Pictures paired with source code
Start of Block

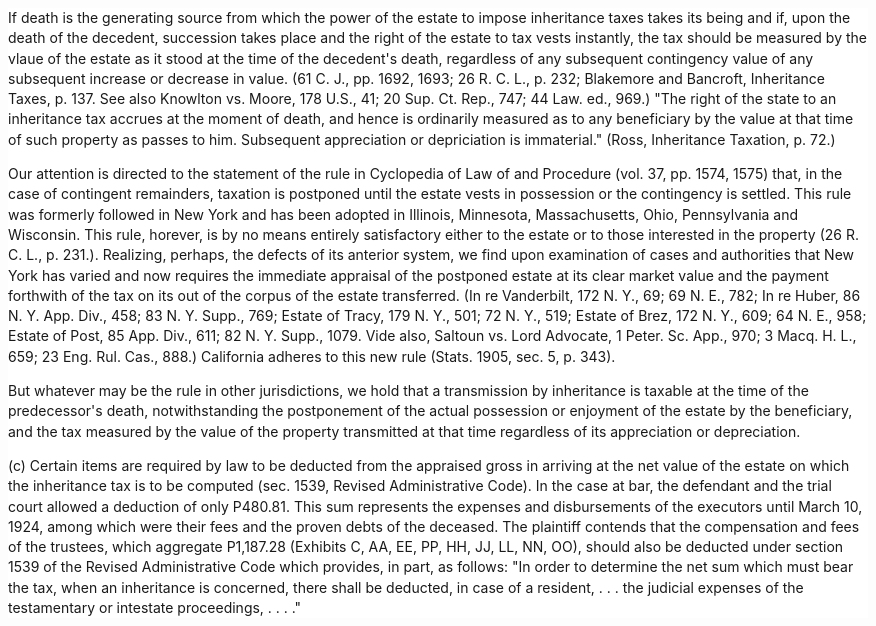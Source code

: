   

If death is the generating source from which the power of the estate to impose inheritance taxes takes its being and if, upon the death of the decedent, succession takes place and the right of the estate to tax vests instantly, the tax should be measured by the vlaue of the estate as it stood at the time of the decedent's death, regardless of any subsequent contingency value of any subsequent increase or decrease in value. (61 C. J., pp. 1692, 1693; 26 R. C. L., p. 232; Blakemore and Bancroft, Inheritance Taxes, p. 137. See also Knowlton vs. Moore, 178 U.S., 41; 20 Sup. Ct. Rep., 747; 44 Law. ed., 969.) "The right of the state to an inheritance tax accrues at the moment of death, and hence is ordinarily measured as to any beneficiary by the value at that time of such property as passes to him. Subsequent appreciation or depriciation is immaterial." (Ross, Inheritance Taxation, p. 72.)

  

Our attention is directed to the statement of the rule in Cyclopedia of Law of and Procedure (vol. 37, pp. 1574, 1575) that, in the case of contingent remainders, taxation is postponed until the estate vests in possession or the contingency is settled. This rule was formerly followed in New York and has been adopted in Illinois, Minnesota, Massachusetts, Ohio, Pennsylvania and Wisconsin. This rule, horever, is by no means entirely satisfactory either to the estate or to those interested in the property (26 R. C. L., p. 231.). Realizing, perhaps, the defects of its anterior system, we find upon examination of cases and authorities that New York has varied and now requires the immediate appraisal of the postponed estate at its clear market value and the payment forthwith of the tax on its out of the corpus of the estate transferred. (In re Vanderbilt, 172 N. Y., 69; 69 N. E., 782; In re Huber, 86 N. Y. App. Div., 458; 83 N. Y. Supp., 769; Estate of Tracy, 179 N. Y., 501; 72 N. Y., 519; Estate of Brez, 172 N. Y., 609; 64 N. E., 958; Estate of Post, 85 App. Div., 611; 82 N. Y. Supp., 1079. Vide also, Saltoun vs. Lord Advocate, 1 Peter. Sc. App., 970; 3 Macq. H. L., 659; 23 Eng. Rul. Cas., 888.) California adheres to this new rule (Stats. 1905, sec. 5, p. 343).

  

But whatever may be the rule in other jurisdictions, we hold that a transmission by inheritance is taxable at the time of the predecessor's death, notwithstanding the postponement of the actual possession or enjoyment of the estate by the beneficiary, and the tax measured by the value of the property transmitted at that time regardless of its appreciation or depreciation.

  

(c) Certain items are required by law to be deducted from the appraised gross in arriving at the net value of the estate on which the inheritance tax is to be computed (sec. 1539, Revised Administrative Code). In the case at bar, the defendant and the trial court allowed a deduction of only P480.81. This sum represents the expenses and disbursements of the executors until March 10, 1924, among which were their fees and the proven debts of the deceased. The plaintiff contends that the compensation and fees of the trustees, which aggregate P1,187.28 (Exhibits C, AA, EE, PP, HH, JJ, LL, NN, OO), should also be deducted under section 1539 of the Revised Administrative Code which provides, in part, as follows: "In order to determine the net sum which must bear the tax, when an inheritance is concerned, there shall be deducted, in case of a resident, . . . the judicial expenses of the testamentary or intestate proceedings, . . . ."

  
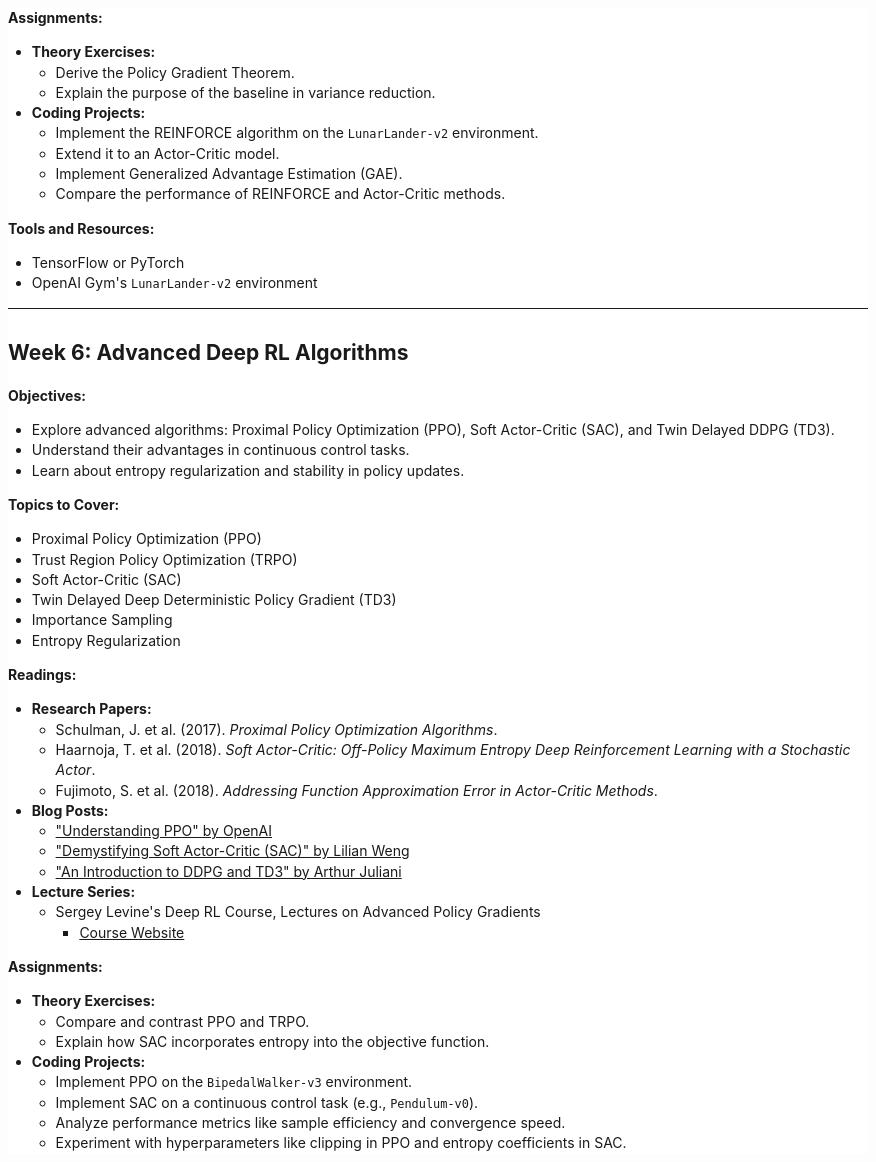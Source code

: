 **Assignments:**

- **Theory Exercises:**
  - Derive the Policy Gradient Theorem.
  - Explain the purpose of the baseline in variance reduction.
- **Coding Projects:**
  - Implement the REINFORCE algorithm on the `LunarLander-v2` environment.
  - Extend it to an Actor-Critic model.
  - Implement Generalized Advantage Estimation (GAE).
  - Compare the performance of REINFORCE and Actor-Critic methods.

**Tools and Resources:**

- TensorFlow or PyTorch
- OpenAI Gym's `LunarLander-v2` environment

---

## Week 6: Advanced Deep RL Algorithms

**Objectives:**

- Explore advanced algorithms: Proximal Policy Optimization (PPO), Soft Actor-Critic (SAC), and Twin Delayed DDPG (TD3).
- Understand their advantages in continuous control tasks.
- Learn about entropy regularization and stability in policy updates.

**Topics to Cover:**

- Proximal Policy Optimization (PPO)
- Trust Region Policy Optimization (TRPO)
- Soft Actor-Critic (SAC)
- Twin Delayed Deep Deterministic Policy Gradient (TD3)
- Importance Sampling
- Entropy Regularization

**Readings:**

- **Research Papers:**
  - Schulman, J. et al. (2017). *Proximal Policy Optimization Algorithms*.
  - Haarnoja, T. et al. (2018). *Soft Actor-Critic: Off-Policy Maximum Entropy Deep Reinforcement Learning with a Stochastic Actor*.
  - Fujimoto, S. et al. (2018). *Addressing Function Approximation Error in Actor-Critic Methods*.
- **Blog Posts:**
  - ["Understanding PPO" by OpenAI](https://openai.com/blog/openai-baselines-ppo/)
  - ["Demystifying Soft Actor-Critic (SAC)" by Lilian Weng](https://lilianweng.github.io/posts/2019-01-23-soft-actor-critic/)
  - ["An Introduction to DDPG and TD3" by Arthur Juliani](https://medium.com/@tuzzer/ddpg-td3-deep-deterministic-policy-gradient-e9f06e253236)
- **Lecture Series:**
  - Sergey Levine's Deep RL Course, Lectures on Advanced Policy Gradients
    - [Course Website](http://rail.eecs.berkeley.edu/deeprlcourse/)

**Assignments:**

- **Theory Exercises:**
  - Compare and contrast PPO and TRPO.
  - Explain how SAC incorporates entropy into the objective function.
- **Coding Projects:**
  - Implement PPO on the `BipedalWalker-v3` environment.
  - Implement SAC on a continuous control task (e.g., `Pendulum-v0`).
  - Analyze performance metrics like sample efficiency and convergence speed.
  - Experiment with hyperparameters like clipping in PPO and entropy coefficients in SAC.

End of Block

**WHAT YOU ARE ASKED TO DO:** Go through the entries above and pull out each line with "TRPO" in it.

**EXERCISE OUTPUT:**
- Trust Region Policy Optimization (TRPO)
  - Compare and contrast PPO and TRPO.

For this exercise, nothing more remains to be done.